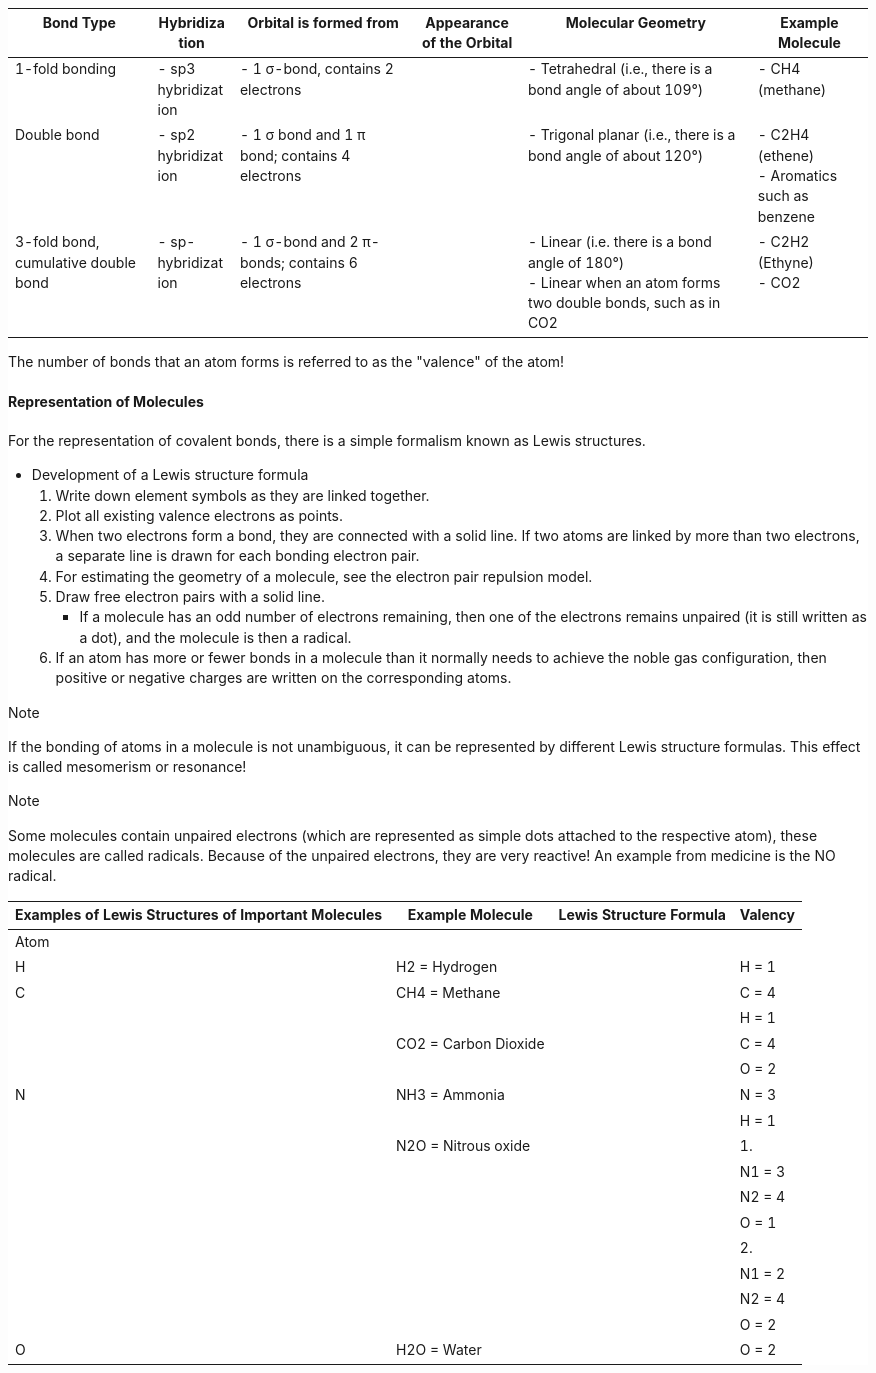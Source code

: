 |Bond Type|Hybridization|Orbital is formed from|Appearance of the Orbital|Molecular Geometry|Example Molecule|
|---|---|---|---|---|---|
|1-fold bonding|- sp3 hybridization|- 1 σ-bond, contains 2 electrons||- Tetrahedral (i.e., there is a bond angle of about 109°)|- CH4 (methane)|
|Double bond|- sp2 hybridization|- 1 σ bond and 1 π bond; contains 4 electrons||- Trigonal planar (i.e., there is a bond angle of about 120°)|- C2H4 (ethene)<br>- Aromatics such as benzene|
|3-fold bond, cumulative double bond|- sp-hybridization|- 1 σ-bond and 2 π-bonds; contains 6 electrons||- Linear (i.e. there is a bond angle of 180°)<br>- Linear when an atom forms two double bonds, such as in CO2|- C2H2 (Ethyne)<br>- CO2|

The number of bonds that an atom forms is referred to as the "valence" of the atom!

#### Representation of Molecules

For the representation of covalent bonds, there is a simple formalism known as Lewis structures.

- Development of a Lewis structure formula
    1. Write down element symbols as they are linked together.
    2. Plot all existing valence electrons as points.
    3. When two electrons form a bond, they are connected with a solid line. If two atoms are linked by more than two electrons, a separate line is drawn for each bonding electron pair.
    4. For estimating the geometry of a molecule, see the electron pair repulsion model.
    5. Draw free electron pairs with a solid line.
        - If a molecule has an odd number of electrons remaining, then one of the electrons remains unpaired (it is still written as a dot), and the molecule is then a radical.
    6. If an atom has more or fewer bonds in a molecule than it normally needs to achieve the noble gas configuration, then positive or negative charges are written on the corresponding atoms.

> [!note]
> If the bonding of atoms in a molecule is not unambiguous, it can be represented by different Lewis structure formulas. This effect is called mesomerism or resonance!

> [!note]
> Some molecules contain unpaired electrons (which are represented as simple dots attached to the respective atom), these molecules are called radicals. Because of the unpaired electrons, they are very reactive! An example from medicine is the NO radical.

| Examples of Lewis Structures of Important Molecules | Example Molecule         | Lewis Structure Formula | Valency |
| --------------------------------------------------- | ------------------------ | ----------------------- | ------- |
| Atom                                                |                          |                         |         |
| H                                                   | H2 = Hydrogen            |                         | H = 1   |
| C                                                   | CH4 = Methane            |                         | C = 4   |
|                                                     |                          |                         | H = 1   |
|                                                     | CO2 = Carbon Dioxide     |                         | C = 4   |
|                                                     |                          |                         | O = 2   |
| N                                                   | NH3 = Ammonia            |                         | N = 3   |
|                                                     |                          |                         | H = 1   |
|                                                     | N2O = Nitrous oxide      |                         | 1.      |
|                                                     |                          |                         | N1 = 3  |
|                                                     |                          |                         | N2 = 4  |
|                                                     |                          |                         | O = 1   |
|                                                     |                          |                         | 2.      |
|                                                     |                          |                         | N1 = 2  |
|                                                     |                          |                         | N2 = 4  |
|                                                     |                          |                         | O = 2   |
| O                                                   | H2O = Water              |                         | O = 2   |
_ _ _ _ _ _ _
Please repeat, with no pictures, each line from the start of the records above through the line with "such as benzene|", inclusive, and only those.

_EXERCISE ANSWER_
Source code

: |Bond Type|Hybridization|Orbital is formed from|Appearance of the Orbital|Molecular Geometry|Example Molecule|
|---|---|---|---|---|---|
|1-fold bonding|- sp3 hybridization|- 1 σ-bond, contains 2 electrons||- Tetrahedral (i.e., there is a bond angle of about 109°)|- CH4 (methane)|
|Double bond|- sp2 hybridization|- 1 σ bond and 1 π bond; contains 4 electrons||- Trigonal planar (i.e., there is a bond angle of about 120°)|- C2H4 (ethene)<br>- Aromatics such as benzene|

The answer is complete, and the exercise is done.